Database Convert Tools Compared: Which One Is Right for You?

Database Convert Best Practices: Avoid Data Loss During MigrationMigrating a database — whether converting from one database engine to another, changing schemas, consolidating multiple databases, or moving to the cloud — is a high-stakes operation. Data loss, downtime, application errors, and performance regressions are real risks. This article outlines pragmatic best practices to plan, execute, validate, and recover from a database conversion with minimal risk and maximum confidence.


Why database conversion is risky

Database conversions touch the core of an application’s data layer. Common sources of problems include:

  • Incompatible data types or character encodings
  • Differences in constraints, defaults, and indexes
  • Divergent SQL dialects and stored procedure behavior
  • Hidden or undocumented application dependencies
  • Large volume of data and long-running operations
  • Concurrency and replication complexity

Avoiding data loss requires systematic planning, thorough testing, and robust rollback paths.


Pre-migration planning

1. Define scope and success criteria

  • Identify which databases, schemas, tables, and objects are included.
  • Define success metrics: data integrity (row counts, checksums), application functionality, acceptable downtime, performance targets.
  • Set clear rollback criteria and time limits for the migration window.
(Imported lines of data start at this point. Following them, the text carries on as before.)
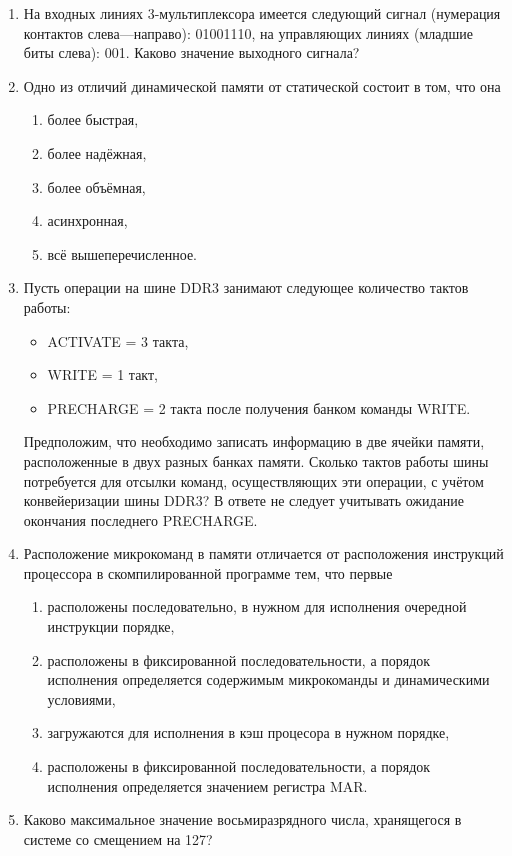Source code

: \begin{enumerate}
	\item На входных линиях 3-мультиплексора имеется следующий сигнал (нумерация контактов слева—направо): 01001110, на управляющих линиях (младшие биты слева): 001. Каково значение выходного сигнала?

	\item Одно из отличий динамической памяти от статической состоит в том, что она
	\begin{enumerate}
		\item более быстрая,
		\item более надёжная,
		\item более объёмная,
		\item асинхронная,
		\item всё вышеперечисленное.
	\end{enumerate}

	\item Пусть операции на шине DDR3 занимают следующее количество тактов работы:
	\begin{itemize}
		\item ACTIVATE = 3 такта,
		\item WRITE = 1 такт,
		\item PRECHARGE = 2 такта после получения банком команды WRITE.
	\end{itemize}
	Предположим, что необходимо записать информацию в две ячейки памяти, расположенные в двух разных банках памяти. Сколько тактов работы шины потребуется для отсылки команд, осуществляющих эти операции, с учётом конвейеризации шины DDR3? В ответе не следует учитывать ожидание окончания последнего PRECHARGE.

	\item Расположение микрокоманд в памяти отличается от расположения инструкций процессора в скомпилированной программе тем, что первые
	\begin{enumerate}
		\item расположены последовательно, в нужном для исполнения очередной инструкции порядке,
		\item расположены в фиксированной последовательности, а порядок исполнения определяется содержимым микрокоманды и динамическими условиями,
		\item загружаются для исполнения в кэш процесора в нужном порядке,
		\item расположены в фиксированной последовательности, а порядок исполнения определяется значением регистра MAR.
	\end{enumerate}

	\item Каково максимальное значение восьмиразрядного числа, хранящегося в системе со смещением на 127?
\end{enumerate}

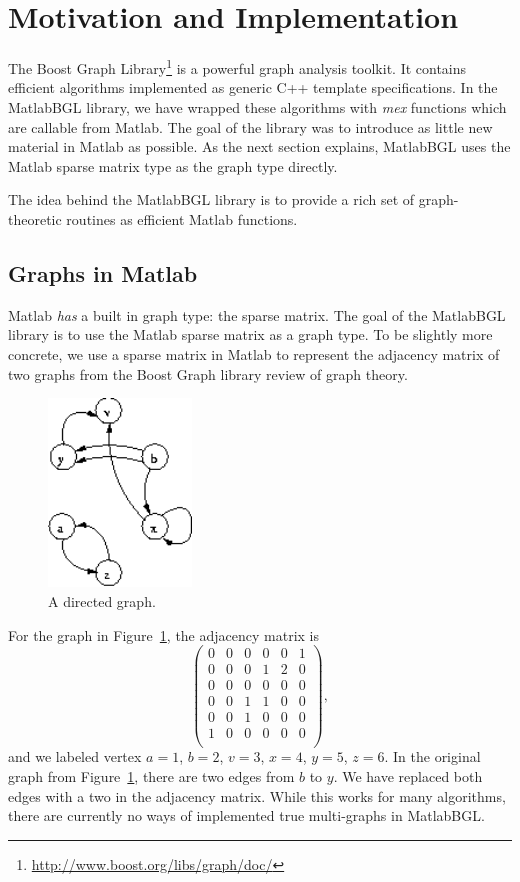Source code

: \documentclass[12pt]{article}
\begin{document}
\section{Motivation and Implementation}
The Boost Graph Library\footnote{\url{http://www.boost.org/libs/graph/doc/}} is a powerful graph analysis toolkit.  It contains efficient algorithms implemented as generic C++ template specifications.  In the MatlabBGL library, we have wrapped these algorithms with \emph{mex} functions which are callable from Matlab.  The goal of the library was to introduce as little new material in Matlab as possible.  As the next section explains, MatlabBGL uses the Matlab sparse matrix type as the graph type directly.

The idea behind the MatlabBGL library is to provide a rich set of graph-theoretic routines as efficient Matlab functions.  

\subsection{Graphs in Matlab}
Matlab \emph{has} a built in graph type: the sparse matrix.  The goal of the MatlabBGL library is to use the Matlab sparse matrix as a graph type.  To be slightly more concrete, we use a sparse matrix in Matlab to represent the adjacency matrix of two graphs from the Boost Graph library review of graph theory.

\begin{figure}[ht!]
\centering
\includegraphics[width=1.5in]{digraph}
\caption{A directed graph.}
\label{fig:digraph}
\end{figure}

For the graph in Figure~\ref{fig:digraph}, the adjacency matrix is 
\[ \begin{pmatrix}
     0  &    0  &   0  &   0  &   0 &    1\\
     0  &   0  &   0   &  1  &   2  &   0\\
     0  &   0  &   0   &  0  &   0  &   0\\
     0  &   0  &   1   &  1  &   0  &   0\\
     0  &   0  &   1   &  0  &   0  &   0\\
     1  &   0  &   0   &  0  &   0  &   0\\
     \end{pmatrix},\]
and we labeled vertex $a=1$, $b=2$, $v=3$, $x=4$, $y=5$, $z=6$.  In the original graph from Figure~\ref{fig:digraph}, there are two edges from $b$ to $y$.  We have replaced both edges with a two in the adjacency matrix.  While this works for many algorithms, there are currently no ways of implemented true multi-graphs in MatlabBGL.
\end{document}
2. Inventory and dependency mapping

  • Catalog all objects: tables, views, indices, constraints, triggers, stored procedures, functions, jobs, and scheduled tasks.
  • Map application dependencies: which services and endpoints consume or update the database.
  • Identify data flows (ETL pipelines, replication) that must be paused or redirected.

3. Analyze schema and type compatibility

  • Compare data types across source and target engines; prepare mappings (e.g., TEXT → CLOB, TINYINT → SMALLINT).
  • Note differences in NULL handling, default values, and auto-increment semantics.
  • Record differences in character sets and collations; plan conversions to avoid mojibake or mismatched sorting.

4. Plan for large tables and growth

  • Estimate size and row counts; prioritize large tables for special handling.
  • Consider partitioning, chunked migration, or parallel import strategies for very large datasets.
  • Calculate network and I/O throughput to estimate transfer time.

5. Choose a migration strategy

Common approaches:

  • Dump-and-restore: export SQL/data, import on target (simple but can be slow).
  • Logical replication/CDC (change data capture): keeps source live during sync, ideal for minimal downtime.
  • Dual-write or shadow tables: write to both systems during cutover, useful when rewriting application code is feasible.
  • Hybrid: initial bulk load + CDC for incremental changes.

Select based on downtime tolerance, size, and complexity.


Preparation and staging

6. Create a staging environment

  • Build a staging system that mirrors production (schema, indexes, extensions, OS and DB engine versions where possible).
  • Seed staging with a representative copy of production data (anonymize if required for privacy).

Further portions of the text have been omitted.